(WORK TO COMPLETE)
From the records below, return every line containing the word "Write".

(DATA LISTING Opens)

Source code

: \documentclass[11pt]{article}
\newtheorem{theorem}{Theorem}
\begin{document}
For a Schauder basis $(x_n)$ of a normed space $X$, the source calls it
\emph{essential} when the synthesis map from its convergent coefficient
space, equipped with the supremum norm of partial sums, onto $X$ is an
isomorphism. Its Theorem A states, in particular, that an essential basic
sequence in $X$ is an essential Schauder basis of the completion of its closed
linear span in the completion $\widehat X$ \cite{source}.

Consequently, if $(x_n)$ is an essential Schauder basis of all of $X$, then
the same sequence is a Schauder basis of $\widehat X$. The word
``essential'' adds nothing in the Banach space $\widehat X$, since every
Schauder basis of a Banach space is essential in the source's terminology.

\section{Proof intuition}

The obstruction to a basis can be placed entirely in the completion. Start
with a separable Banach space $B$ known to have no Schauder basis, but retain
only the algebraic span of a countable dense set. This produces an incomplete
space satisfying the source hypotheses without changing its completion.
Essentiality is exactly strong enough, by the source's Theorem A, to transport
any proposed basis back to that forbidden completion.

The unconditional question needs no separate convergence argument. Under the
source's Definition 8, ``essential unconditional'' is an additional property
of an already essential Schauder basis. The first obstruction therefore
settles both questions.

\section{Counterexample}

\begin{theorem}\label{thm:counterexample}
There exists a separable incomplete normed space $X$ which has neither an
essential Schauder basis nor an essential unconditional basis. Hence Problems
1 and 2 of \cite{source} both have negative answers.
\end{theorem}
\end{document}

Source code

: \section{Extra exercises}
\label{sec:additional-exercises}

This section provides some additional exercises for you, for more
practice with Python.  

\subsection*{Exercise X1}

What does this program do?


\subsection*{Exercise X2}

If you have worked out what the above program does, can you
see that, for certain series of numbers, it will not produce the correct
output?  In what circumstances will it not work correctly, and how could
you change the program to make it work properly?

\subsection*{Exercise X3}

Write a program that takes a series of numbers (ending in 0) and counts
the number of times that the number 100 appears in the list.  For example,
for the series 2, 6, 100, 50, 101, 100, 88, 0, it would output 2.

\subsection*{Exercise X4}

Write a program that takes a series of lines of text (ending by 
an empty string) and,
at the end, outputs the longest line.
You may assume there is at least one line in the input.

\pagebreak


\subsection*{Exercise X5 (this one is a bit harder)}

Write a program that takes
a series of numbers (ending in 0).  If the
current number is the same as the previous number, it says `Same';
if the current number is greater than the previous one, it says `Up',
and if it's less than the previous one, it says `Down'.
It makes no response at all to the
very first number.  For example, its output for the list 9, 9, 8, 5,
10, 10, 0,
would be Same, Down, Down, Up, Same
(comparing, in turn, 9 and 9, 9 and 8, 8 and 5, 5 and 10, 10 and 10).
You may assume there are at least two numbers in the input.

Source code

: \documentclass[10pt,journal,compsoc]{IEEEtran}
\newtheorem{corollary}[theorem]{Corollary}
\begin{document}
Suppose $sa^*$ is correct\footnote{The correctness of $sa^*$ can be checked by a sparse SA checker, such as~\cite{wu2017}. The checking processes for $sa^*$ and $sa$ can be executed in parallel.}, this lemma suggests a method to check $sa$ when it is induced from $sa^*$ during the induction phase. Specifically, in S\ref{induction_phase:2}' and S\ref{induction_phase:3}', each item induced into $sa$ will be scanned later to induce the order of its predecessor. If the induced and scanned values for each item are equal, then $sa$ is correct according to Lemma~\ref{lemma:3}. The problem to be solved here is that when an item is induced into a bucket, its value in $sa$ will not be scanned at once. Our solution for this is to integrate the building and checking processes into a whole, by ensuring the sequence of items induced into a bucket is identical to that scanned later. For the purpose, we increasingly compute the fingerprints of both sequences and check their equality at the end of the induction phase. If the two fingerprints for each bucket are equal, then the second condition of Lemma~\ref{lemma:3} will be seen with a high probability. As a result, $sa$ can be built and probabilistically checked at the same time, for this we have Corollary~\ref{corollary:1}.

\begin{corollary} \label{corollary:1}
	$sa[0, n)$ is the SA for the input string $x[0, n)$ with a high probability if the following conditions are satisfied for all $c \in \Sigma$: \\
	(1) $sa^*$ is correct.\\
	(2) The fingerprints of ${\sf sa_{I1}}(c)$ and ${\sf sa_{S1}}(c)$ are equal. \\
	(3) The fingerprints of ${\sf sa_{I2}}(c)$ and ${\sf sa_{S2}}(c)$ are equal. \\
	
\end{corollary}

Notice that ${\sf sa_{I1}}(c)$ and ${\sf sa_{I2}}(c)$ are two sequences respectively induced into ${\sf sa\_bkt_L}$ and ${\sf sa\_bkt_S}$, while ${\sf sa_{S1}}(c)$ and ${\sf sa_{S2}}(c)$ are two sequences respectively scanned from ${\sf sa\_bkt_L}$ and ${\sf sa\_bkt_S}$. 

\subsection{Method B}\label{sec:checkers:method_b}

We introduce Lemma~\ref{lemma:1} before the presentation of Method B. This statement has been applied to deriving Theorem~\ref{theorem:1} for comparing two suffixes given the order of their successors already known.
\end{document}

(DATA LISTING Closes)

(ANSWER FOR THIS EXERCISE)
Write a program that takes a series of numbers (ending in 0) and counts
Write a program that takes a series of lines of text (ending by 
Write a program that takes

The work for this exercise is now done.